§ **Data shown**:
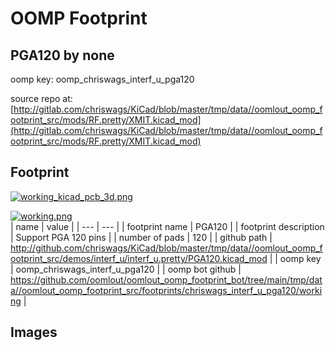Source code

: # OOMP Footprint  
## PGA120  by none  
  
oomp key: oomp_chriswags_interf_u_pga120  
  
source repo at: [http://gitlab.com/chriswags/KiCad/blob/master/tmp/data//oomlout_oomp_footprint_src/mods/RF.pretty/XMIT.kicad_mod](http://gitlab.com/chriswags/KiCad/blob/master/tmp/data//oomlout_oomp_footprint_src/mods/RF.pretty/XMIT.kicad_mod)  
## Footprint  
  
[![working_kicad_pcb_3d.png](working_kicad_pcb_3d_600.png)](working_kicad_pcb_3d.png)  
  
[![working.png](working_600.png)](working.png)  
| name | value | 
| --- | --- | 
| footprint name | PGA120 | 
| footprint description | Support PGA 120 pins | 
| number of pads | 120 | 
| github path | http://github.com/chriswags/KiCad/blob/master/tmp/data//oomlout_oomp_footprint_src/demos/interf_u/interf_u.pretty/PGA120.kicad_mod | 
| oomp key | oomp_chriswags_interf_u_pga120 | 
| oomp bot github | https://github.com/oomlout/oomlout_oomp_footprint_bot/tree/main/tmp/data//oomlout_oomp_footprint_src/footprints/chriswags_interf_u_pga120/working | 
## Images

§ **What you are asked to do**:
From the first line above through the line containing "oomp key: oomp_chriswags_interf_u_pga120", copy everything exactly, without the pictures.

§ **Output for this task**:
Source code

: # OOMP Footprint  
## PGA120  by none  
  
oomp key: oomp_chriswags_interf_u_pga120  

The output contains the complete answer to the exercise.